## EXERCISE
All lines below containing the string "research" are to be copied.
[[ INPUT FOR THIS TASK open ]]
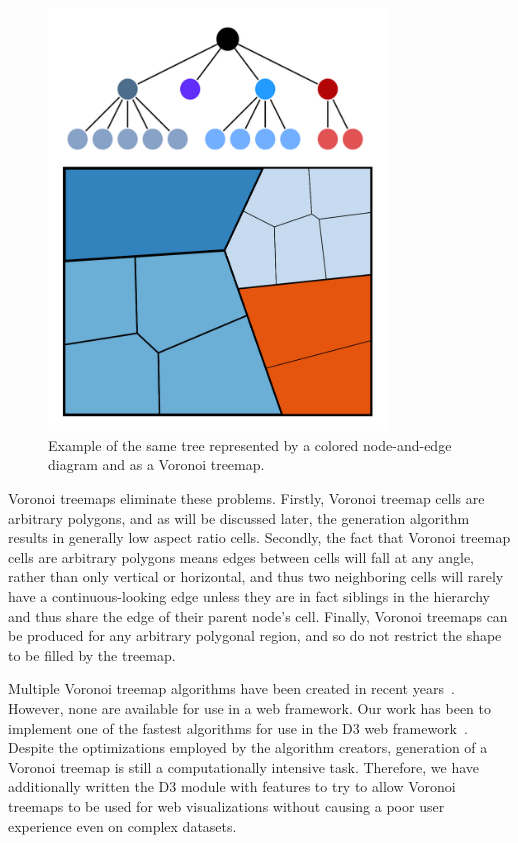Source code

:\documentclass{acm_proc_article-sp} \usepackage{cite}
\begin{document}
\begin{figure}
\centering \includegraphics[width=90mm]{figures/tree-example.png}
\caption{Example of the same tree represented by a colored
  node-and-edge diagram and as a Voronoi treemap.}
\label{tree:example}
\end{figure}

Voronoi treemaps eliminate these problems. Firstly, Voronoi treemap
cells are arbitrary polygons, and as will be discussed later, the
generation algorithm results in generally low aspect ratio
cells. Secondly, the fact that Voronoi treemap cells are arbitrary
polygons means edges between cells will fall at any angle, rather than
only vertical or horizontal, and thus two neighboring cells will
rarely have a continuous-looking edge unless they are in fact
siblings in the hierarchy and thus share the edge of their parent
node's cell. Finally, Voronoi treemaps can be produced for any
arbitrary polygonal region, and so do not restrict the shape to be
filled by the treemap.

Multiple Voronoi treemap algorithms have been created in recent 
years~\cite{balzer:treemaps, sud:fast, nocaj:faster}. However,
none are available for use in a web framework.  Our work has been to
implement one of the fastest algorithms for use in the D3 web
framework~\cite{Bostock2011}. Despite the optimizations employed by the algorithm
creators, generation of a Voronoi treemap is still a computationally
intensive task. Therefore, we have additionally written the D3 module
with features to try to allow Voronoi treemaps to be used for web
visualizations without causing a poor user experience even on complex
datasets.
\end{document}
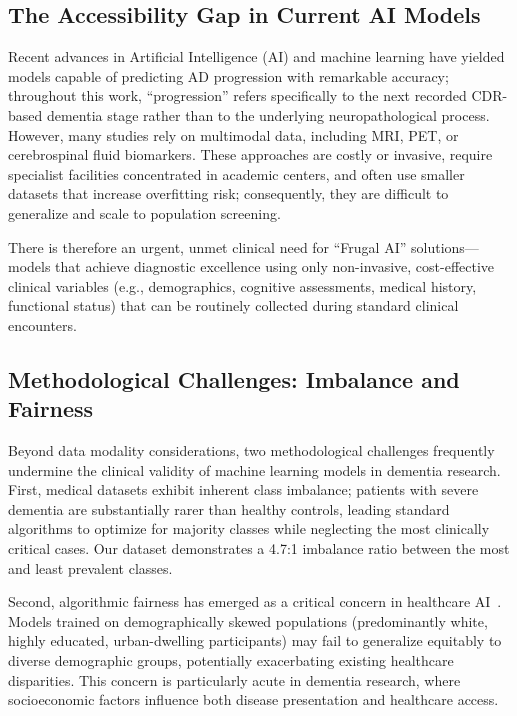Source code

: \documentclass[preprint,12pt]{elsarticle}
\begin{document}
\subsection{The Accessibility Gap in Current AI Models}

Recent advances in Artificial Intelligence (AI) and machine learning have yielded models capable of predicting AD progression with remarkable accuracy; throughout this work, ``progression'' refers specifically to the next recorded CDR-based dementia stage rather than to the underlying neuropathological process. However, many studies rely on multimodal data, including MRI, PET, or cerebrospinal fluid biomarkers. These approaches are costly or invasive, require specialist facilities concentrated in academic centers, and often use smaller datasets that increase overfitting risk; consequently, they are difficult to generalize and scale to population screening.

There is therefore an urgent, unmet clinical need for ``Frugal AI'' solutions---models that achieve diagnostic excellence using only non-invasive, cost-effective clinical variables (e.g., demographics, cognitive assessments, medical history, functional status) that can be routinely collected during standard clinical encounters.

\subsection{Methodological Challenges: Imbalance and Fairness}

Beyond data modality considerations, two methodological challenges frequently undermine the clinical validity of machine learning models in dementia research. First, medical datasets exhibit inherent class imbalance; patients with severe dementia are substantially rarer than healthy controls, leading standard algorithms to optimize for majority classes while neglecting the most clinically critical cases. Our dataset demonstrates a 4.7:1 imbalance ratio between the most and least prevalent classes.

Second, algorithmic fairness has emerged as a critical concern in healthcare AI~\cite{obermeyer2019,rajkomar2018,gianfrancesco2018}. Models trained on demographically skewed populations (predominantly white, highly educated, urban-dwelling participants) may fail to generalize equitably to diverse demographic groups, potentially exacerbating existing healthcare disparities. This concern is particularly acute in dementia research, where socioeconomic factors influence both disease presentation and healthcare access.
\end{document}
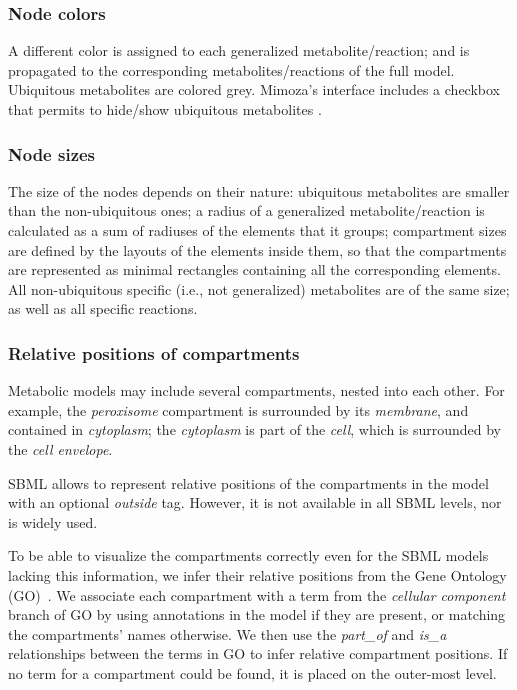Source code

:\documentclass{bmcart}
\begin{document}
\subsubsection*{Node colors}

A different color is assigned to each generalized metabolite/reaction; and is propagated to the corresponding metabolites/reactions of the full model. Ubiquitous metabolites are colored grey. Mimoza's interface includes a checkbox that permits to hide/show ubiquitous metabolites .

\subsubsection*{Node sizes}

The size of the nodes depends on their nature: ubiquitous metabolites are smaller than the non-ubiquitous ones; a radius of a generalized metabolite/reaction is calculated as a sum of radiuses of the elements that it groups; compartment sizes are defined by the layouts of the elements inside them, so that the compartments are represented as minimal rectangles containing all the corresponding elements. All non-ubiquitous specific (i.e., not generalized) metabolites are of the same size; as well as all specific reactions.

\subsubsection*{Relative positions of compartments}
Metabolic models may include several compartments, nested into each other. For example, the \emph{peroxisome} compartment is surrounded by its \emph{membrane}, and contained in \emph{cytoplasm}; the \emph{cytoplasm} is part of the \emph{cell}, which is surrounded by the \emph{cell envelope}.

SBML allows to represent relative positions of the compartments in the model with an optional \emph{outside} tag. However, it is not available in all SBML levels, nor is widely used.

To be able to visualize the compartments correctly even for the SBML models lacking this information, we infer their relative positions from the Gene Ontology (GO)~\cite{Ashburner2000}. We associate each compartment with a term from the \emph{cellular component} branch of GO by using annotations in the model if they are present, or matching the compartments' names otherwise. We then use the \emph{part\_of} and \emph{is\_a} relationships between the terms in GO to infer relative compartment positions. If no term for a compartment could be found, it is placed on the outer-most level. 
\end{document}

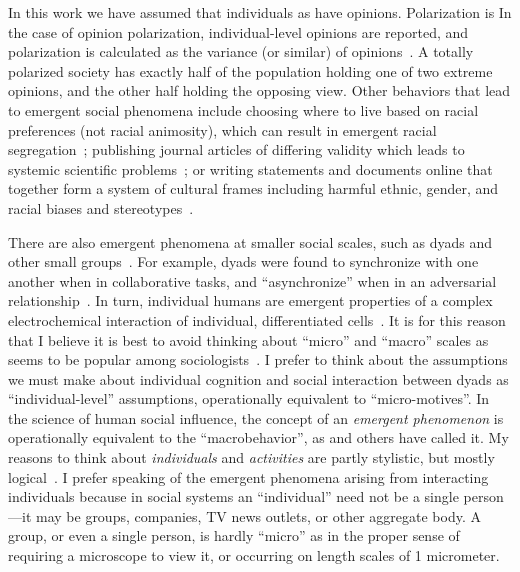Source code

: \documentclass[12pt,letterpaper]{article}
\begin{document}
In this work we have assumed that individuals as have opinions. Polarization is 
In the case of opinion polarization, 
individual-level opinions are reported, and polarization is calculated 
as the variance (or similar) of opinions~\cite{Bramson2016}. A totally polarized society has
exactly half of the population holding one of two extreme opinions, and the
other half holding the opposing view. 
Other behaviors that lead to emergent social phenomena 
include choosing where to live based on racial preferences (not racial animosity), 
which can result in emergent racial segregation~\cite{Schelling1971}; publishing journal 
articles of differing validity which leads to systemic scientific problems~\cite{Smaldino2019};
or writing statements and documents online that together form a system of 
cultural frames including harmful ethnic, gender, and racial biases and 
stereotypes~\cite{Caliskan2017,Garg2018}. 

There are also emergent phenomena
at smaller social scales, such as dyads and other small groups~\cite{Abney2014a}. 
For example, dyads were found to synchronize with one another when in collaborative
tasks, and ``asynchronize'' when in an adversarial 
relationship~\cite{Abney2014,Ramirez-Aristizabal2018,Schloesser2019,Schneider2020,Abney2021}.
In turn, individual humans are emergent properties of a complex electrochemical
interaction of individual, differentiated cells~\cite{Schrodinger19??,Kello2007,Lazer2009}.
It is for this reason that I believe it is best to avoid thinking about
``micro'' and ``macro'' scales as seems to be popular among 
sociologists~\cite{Macy2002,Schelling2006}. I prefer to think about the assumptions
we must make about individual cognition and social interaction between dyads
as ``individual-level'' assumptions, operationally equivalent to ``micro-motives''.
In the science of human social influence, the concept of an \emph{emergent phenomenon} is operationally equivalent to 
the ``macrobehavior'', as  and others have called it.  
My reasons to think about \emph{individuals} and \emph{activities} 
are partly stylistic, but mostly logical~\cite{Machamer2000}.
I prefer speaking of the emergent phenomena arising from interacting
individuals because in social systems an ``individual'' need not be a single
person---it may be groups, companies, TV news outlets, or other aggregate 
body. A group, or even a single person, is hardly ``micro'' as in the proper sense of requiring
a microscope to view it, or occurring on length scales of 1 micrometer.
\end{document}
[[ INPUT FOR THIS TASK closed ]]
## SOLUTION TO THE PROBLEM
Beyond data modality considerations, two methodological challenges frequently undermine the clinical validity of machine learning models in dementia research. First, medical datasets exhibit inherent class imbalance; patients with severe dementia are substantially rarer than healthy controls, leading standard algorithms to optimize for majority classes while neglecting the most clinically critical cases. Our dataset demonstrates a 4.7:1 imbalance ratio between the most and least prevalent classes.
Second, algorithmic fairness has emerged as a critical concern in healthcare AI~\cite{obermeyer2019,rajkomar2018,gianfrancesco2018}. Models trained on demographically skewed populations (predominantly white, highly educated, urban-dwelling participants) may fail to generalize equitably to diverse demographic groups, potentially exacerbating existing healthcare disparities. This concern is particularly acute in dementia research, where socioeconomic factors influence both disease presentation and healthcare access.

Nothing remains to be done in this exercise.